Top scorers on energy-efficiency of individual products are Apple, Nokia, Sony Ericsson and Samsung, with Toshiba providing a further example of a company that is improving its climate policy.

Greener Electronics: Responsibly recycled

We want to see an end to the stories of unprotected child labourers scavenging mountains of cast-off gadgets created by society's gizmo-loving ways. The latest place where we have discovered high-tech toxic trash causing horrendous pollution is in Ghana. Our recent investigation into e-waste dumping in Ghana revealed major companies' products being torn apart in almost mediaeval conditions, exposing people to alarming levels of toxic contamination.

Philips stands out as the company with the worst position on e-waste and recycling. It ranks 12th with 4.3 points, retaining its penalty point for negative lobbying on Individual Producer Responsibility in the EU. Put simply, this means that companies like Philips believe that the costs for responsible recycling of their obsolete and end-of-life products should be met by governments and consumers (and that means you!).

Philips has a bad history of holding this negative stance on recycling. Together with Sharp and Sanyo, Philips was a member of the Electronic Manufacturers' Coalition for Responsible Recycling, a coalition of TV producers in the US that lobbied against producer responsibility for financing e-waste recycling and instead putting this responsibility - and expense - on governments and the buyers of its products (that means you!). Many companies left this coalition after being either penalised or threatened with a penalty in earlier editions of our Greener Electronics Guide, and the coalition was finally dissolved in August.

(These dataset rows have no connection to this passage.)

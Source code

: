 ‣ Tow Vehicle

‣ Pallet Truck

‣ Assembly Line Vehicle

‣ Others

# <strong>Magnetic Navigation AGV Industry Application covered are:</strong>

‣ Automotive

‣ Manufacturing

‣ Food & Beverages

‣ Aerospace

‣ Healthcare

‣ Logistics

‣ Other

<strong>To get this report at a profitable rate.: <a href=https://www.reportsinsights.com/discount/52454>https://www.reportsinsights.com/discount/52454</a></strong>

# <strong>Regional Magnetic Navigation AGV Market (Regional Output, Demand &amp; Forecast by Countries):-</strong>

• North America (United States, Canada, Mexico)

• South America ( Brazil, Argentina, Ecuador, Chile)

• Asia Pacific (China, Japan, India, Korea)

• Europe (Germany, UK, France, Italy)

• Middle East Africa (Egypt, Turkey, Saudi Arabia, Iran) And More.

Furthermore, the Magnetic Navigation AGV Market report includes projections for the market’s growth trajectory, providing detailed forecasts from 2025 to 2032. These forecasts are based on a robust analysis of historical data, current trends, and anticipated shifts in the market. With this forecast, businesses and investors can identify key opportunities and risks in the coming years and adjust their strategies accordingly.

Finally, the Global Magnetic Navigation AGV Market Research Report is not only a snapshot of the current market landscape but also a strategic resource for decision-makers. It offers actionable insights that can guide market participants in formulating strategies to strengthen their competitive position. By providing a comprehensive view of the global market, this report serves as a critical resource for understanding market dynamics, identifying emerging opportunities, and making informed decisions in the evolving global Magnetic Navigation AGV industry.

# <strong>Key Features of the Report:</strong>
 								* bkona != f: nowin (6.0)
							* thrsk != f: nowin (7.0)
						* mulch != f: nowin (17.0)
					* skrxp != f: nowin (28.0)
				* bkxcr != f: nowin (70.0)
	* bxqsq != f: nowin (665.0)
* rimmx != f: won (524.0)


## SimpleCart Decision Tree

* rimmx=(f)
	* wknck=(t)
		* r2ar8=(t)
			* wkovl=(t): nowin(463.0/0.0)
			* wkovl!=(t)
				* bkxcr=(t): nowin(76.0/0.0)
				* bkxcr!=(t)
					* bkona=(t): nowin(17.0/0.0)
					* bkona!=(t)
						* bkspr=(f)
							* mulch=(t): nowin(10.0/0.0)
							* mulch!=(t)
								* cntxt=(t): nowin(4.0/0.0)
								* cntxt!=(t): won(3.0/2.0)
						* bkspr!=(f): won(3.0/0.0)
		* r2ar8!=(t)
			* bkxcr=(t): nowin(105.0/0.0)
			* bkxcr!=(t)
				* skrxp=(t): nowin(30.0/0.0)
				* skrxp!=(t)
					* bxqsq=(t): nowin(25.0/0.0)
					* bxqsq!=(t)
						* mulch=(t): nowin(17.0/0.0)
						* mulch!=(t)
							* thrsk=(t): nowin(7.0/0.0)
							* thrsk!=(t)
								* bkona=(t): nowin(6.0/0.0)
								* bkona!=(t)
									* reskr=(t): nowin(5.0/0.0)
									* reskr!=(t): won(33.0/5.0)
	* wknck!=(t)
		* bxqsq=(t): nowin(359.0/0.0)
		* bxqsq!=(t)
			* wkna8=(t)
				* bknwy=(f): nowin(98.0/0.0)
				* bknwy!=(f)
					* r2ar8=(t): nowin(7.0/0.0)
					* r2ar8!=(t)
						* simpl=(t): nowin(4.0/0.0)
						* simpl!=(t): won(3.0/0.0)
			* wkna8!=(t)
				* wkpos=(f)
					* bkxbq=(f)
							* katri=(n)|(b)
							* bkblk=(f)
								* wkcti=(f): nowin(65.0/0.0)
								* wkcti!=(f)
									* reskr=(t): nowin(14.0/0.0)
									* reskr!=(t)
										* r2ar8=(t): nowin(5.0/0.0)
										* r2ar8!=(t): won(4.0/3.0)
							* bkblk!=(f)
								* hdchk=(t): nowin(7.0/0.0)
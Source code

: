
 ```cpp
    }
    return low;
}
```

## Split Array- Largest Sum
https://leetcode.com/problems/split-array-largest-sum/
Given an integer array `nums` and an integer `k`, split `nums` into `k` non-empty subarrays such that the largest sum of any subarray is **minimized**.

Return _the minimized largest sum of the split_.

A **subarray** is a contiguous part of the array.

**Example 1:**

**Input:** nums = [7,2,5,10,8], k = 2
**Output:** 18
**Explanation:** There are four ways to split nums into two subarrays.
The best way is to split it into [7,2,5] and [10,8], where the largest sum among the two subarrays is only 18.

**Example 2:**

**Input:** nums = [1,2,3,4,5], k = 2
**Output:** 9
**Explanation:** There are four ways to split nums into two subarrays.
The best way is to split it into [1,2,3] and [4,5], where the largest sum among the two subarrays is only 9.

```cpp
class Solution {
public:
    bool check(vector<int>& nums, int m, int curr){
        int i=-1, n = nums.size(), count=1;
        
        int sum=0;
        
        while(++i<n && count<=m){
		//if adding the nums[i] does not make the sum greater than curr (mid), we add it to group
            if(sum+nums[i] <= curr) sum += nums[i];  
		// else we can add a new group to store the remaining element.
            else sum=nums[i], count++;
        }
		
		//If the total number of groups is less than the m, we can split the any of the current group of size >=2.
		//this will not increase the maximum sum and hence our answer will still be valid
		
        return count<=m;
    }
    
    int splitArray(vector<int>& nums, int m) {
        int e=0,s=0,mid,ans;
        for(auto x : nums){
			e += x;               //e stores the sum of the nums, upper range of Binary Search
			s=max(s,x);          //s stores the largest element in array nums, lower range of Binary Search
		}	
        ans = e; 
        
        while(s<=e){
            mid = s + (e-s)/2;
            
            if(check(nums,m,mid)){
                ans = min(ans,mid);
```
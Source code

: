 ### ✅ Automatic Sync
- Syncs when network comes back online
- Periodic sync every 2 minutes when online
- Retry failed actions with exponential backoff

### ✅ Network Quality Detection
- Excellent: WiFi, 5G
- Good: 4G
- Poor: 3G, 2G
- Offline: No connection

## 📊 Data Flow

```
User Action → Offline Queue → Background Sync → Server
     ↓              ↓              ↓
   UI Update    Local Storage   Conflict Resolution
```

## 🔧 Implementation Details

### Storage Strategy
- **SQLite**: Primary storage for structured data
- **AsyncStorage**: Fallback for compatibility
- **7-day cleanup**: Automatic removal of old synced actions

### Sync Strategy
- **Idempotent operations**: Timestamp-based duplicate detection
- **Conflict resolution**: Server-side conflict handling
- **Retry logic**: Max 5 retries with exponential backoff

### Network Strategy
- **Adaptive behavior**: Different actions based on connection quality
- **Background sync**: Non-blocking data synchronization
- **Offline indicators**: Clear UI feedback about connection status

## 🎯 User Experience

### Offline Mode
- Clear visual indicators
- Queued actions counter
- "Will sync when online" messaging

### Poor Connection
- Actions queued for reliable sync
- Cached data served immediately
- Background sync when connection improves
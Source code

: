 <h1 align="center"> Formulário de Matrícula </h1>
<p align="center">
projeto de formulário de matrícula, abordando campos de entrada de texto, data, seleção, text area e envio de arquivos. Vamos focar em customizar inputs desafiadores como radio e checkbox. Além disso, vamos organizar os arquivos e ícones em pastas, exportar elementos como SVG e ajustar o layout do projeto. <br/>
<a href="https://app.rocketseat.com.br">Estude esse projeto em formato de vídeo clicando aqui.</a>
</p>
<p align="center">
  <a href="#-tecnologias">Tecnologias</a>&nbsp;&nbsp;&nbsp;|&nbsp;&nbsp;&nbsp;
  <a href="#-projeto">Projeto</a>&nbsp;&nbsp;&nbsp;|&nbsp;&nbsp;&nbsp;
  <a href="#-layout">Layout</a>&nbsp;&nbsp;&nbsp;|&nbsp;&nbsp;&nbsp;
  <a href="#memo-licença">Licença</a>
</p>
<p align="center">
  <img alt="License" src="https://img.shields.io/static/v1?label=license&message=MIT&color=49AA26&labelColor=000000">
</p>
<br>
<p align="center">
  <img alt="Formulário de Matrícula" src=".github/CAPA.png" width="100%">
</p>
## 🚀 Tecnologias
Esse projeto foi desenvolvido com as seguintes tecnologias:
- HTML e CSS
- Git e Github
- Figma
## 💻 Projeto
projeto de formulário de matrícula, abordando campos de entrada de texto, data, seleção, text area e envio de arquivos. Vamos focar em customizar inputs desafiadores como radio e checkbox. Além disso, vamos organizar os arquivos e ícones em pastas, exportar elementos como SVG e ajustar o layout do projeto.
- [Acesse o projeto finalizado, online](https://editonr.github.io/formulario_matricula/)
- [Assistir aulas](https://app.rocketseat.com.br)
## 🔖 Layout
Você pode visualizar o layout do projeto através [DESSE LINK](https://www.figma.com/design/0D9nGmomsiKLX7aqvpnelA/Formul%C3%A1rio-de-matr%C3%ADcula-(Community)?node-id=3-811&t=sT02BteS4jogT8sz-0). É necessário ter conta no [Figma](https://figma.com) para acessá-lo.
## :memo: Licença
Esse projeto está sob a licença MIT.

Switching to Green Electronics

With more companies now scoring higher than 5 out of 10 - the halfway mark in the ranking - a company that rises to the challenge of phasing out toxic chemicals, increasing the recycling rate of e-waste, using recycled materials in new products and reducing its impact on climate change could soon find itself winning the race to produce the world's first truly green electronics.